## EXERCISE AIM:
Among the records that follow, set down only the lines from the one containing "## Tech Stack" to the one containing "- **Pandas** and", both included, exactly.

Segment Start: DATA EXTRACTS

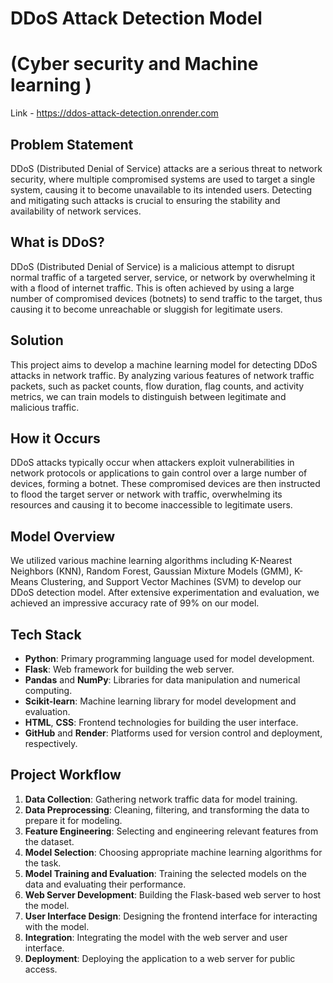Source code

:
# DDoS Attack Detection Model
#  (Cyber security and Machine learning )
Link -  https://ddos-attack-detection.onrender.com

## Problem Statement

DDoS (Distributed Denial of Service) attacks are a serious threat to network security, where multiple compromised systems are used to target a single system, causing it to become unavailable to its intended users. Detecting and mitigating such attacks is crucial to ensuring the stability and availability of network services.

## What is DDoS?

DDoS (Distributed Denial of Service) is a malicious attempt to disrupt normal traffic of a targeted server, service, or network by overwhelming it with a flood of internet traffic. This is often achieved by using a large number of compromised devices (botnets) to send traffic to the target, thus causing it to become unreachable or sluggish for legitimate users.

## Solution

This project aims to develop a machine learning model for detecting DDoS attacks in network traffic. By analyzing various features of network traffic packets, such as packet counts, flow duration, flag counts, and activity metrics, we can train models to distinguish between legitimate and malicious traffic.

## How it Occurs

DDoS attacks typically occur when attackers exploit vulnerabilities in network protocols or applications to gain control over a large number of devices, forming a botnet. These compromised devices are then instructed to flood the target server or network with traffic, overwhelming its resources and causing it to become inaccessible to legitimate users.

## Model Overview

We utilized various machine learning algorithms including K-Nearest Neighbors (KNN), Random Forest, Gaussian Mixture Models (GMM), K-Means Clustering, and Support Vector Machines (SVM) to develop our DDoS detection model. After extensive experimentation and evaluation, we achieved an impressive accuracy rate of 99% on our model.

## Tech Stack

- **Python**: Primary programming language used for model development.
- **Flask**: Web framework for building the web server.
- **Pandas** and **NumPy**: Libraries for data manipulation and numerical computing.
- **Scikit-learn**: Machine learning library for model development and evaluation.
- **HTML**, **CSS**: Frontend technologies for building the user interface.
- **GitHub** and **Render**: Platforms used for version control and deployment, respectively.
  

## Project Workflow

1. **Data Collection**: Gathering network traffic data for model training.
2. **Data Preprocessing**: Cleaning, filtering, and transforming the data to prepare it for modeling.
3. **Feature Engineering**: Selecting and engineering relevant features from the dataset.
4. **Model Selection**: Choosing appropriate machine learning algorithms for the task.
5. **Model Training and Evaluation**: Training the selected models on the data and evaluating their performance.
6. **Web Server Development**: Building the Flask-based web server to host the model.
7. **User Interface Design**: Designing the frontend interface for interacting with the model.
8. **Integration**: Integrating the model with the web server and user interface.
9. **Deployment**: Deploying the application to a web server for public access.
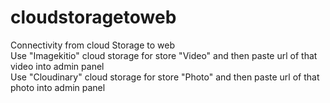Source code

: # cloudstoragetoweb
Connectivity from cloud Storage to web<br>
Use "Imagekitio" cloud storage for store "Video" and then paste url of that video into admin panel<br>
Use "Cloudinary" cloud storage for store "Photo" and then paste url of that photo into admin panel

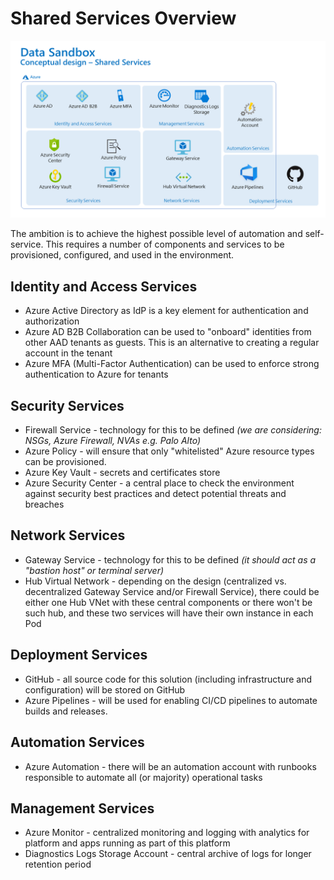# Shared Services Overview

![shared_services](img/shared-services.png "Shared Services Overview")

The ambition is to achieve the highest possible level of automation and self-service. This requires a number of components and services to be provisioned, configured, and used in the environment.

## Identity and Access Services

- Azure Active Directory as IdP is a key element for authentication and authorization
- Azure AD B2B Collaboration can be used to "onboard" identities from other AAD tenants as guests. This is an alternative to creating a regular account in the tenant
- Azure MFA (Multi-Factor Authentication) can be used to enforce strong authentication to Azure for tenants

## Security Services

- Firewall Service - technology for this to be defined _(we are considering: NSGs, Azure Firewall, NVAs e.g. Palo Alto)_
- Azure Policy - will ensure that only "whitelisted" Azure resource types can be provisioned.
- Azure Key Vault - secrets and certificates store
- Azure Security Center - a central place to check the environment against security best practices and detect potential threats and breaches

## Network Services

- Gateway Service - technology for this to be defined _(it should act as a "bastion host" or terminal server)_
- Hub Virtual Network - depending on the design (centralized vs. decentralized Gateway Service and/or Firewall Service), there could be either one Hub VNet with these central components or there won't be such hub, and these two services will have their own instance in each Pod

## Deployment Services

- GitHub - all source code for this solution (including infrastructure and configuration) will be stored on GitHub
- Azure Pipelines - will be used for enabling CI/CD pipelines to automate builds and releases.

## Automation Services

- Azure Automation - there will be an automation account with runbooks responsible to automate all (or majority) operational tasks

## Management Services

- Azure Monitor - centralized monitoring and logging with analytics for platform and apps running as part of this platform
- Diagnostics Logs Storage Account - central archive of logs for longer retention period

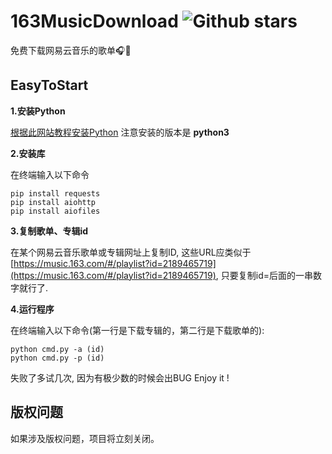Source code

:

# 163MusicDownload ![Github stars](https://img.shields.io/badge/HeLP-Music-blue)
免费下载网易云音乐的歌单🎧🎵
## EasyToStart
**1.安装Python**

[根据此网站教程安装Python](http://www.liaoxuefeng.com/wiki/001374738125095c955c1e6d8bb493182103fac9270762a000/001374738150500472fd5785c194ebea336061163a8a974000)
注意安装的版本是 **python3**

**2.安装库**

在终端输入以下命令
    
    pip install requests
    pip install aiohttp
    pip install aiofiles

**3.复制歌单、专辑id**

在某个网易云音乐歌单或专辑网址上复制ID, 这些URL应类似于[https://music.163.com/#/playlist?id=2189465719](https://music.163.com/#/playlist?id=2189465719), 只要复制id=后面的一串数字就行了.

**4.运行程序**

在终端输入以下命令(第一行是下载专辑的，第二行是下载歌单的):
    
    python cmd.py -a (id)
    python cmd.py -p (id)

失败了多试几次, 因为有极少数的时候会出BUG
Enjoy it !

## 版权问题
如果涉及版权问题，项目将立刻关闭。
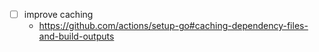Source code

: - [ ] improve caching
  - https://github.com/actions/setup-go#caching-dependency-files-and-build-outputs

Segment End: DATA EXTRACTS

## RESPONSE BELOW:
## Tech Stack

- **Python**: Primary programming language used for model development.
- **Flask**: Web framework for building the web server.
- **Pandas** and **NumPy**: Libraries for data manipulation and numerical computing.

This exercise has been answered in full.